The video of this document can be found at [1].

LLFI Quick Installation

Before you install LLFI, make sure your environment has python3 and its package pyyaml. For pyyaml, version 4x is okay and 4.2b1 is highly recommended. Other dependencies can be found at [2].

Following commands show how to install LLFI on a Ubuntu 16.04 machine.
$ git clone https://github.com/DependableSystemsLab/LLFI.git                           # download LLFI repository
$ cd LLFI/installer                                                                    # change directory to quick installation folder
$ python3 InstallLLFI.py --noGUI                                                       # quickly install command-line-version LLFI with python driver

python3 InstallLLFI.py --noGUI contains building LLVM, so it might be slow. If you want to speed up this process, please replace InstallLLFI.py:line 328 with p = subprocess.call(["make", "-j16"]). “16” indicates the maximum thread number per user in your OS. You can use command nproc to check it out.
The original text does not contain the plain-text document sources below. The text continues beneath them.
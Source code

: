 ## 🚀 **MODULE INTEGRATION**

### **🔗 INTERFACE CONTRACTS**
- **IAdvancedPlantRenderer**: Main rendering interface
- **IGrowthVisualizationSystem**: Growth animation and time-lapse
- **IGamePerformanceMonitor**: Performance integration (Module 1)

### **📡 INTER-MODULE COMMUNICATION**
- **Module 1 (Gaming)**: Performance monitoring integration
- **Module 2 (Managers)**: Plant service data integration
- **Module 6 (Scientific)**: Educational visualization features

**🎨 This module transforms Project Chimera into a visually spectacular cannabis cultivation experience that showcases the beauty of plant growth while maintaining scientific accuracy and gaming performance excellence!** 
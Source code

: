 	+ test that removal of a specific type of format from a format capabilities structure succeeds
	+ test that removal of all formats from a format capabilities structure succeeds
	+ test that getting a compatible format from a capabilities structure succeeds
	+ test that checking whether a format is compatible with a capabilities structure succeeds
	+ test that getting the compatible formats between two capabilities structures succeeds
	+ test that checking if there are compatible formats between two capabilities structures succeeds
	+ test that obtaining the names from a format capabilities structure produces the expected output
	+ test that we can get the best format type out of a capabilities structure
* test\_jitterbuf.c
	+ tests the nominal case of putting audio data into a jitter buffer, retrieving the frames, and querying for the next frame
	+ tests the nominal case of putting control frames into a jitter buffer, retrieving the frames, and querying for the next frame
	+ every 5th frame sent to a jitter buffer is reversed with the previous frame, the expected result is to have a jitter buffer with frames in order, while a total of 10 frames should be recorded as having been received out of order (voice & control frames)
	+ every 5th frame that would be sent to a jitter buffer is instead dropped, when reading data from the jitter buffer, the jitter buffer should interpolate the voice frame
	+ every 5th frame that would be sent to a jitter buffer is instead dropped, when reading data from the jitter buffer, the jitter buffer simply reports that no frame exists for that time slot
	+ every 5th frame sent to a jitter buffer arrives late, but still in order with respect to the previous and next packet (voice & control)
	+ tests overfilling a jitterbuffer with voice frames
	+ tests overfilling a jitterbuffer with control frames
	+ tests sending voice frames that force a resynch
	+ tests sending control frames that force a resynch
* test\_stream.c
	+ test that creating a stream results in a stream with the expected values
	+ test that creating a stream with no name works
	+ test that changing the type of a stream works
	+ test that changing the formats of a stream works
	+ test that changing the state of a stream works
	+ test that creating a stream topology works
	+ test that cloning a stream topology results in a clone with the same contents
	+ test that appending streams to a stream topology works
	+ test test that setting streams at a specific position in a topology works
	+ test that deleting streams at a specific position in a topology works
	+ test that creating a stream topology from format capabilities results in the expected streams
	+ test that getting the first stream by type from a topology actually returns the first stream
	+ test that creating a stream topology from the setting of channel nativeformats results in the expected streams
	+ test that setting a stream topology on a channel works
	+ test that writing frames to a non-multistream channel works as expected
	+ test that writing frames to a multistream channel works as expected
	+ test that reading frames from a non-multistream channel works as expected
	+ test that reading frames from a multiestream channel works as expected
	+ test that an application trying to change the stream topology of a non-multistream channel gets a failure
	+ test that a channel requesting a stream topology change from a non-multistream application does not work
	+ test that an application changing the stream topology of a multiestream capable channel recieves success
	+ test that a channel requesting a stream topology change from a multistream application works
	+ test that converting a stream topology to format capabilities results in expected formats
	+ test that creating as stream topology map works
Setting up local environment for LLFI
$ echo "export PATH=YOUR-LOCAL-PATH/LLFI/installer/llfi/bin:\$PATH" >> ~/.bashrc       # adding LLFI executable binary path variables to local environment
$ source ~/.bashrc                                                                     # activate environment
Checking if installation is successful.
$ cd $YOUR-LOCAL-PATH$/LLFI/installer/llfi/bin && ls                                   # list all compiled LLFI executable binaries
batchInjectfault  batchProfile  cmake_install.cmake      injectfault       instrument  Makefile  SoftwareFailureAutoScan
batchInstrument   CMakeFiles    HardwareFailureAutoScan  InjectorAutoScan  llfi-gui    profile
$ # It indicates LLFI is successfully installed to your machine :)

LLFI

What is LLFI?

LLFI (Low-Level Fault Injector) is an LLVM based fault injection tool, which injects faults into the LLVM IR (human-readable one) of a specified program. LLFI is mainly implemented by a collection of LLVM 3.4 passes and driven by python script. The fault injection (FI) campaign of LLFI is defined by input.yaml and very flexible.

Why we use LLFI?

We have already known FI is commonly used for testing program resilience against soft errors. But why we use LLFI? (or why we injection faults on LLVM IR) There are several reasons:

  • Hardware FI is hard to pinpoint a certain location (imagine you want to flip a certain bit in a hardware device >_<). The analysis is also very hard in hardware. Beam test is even radio active.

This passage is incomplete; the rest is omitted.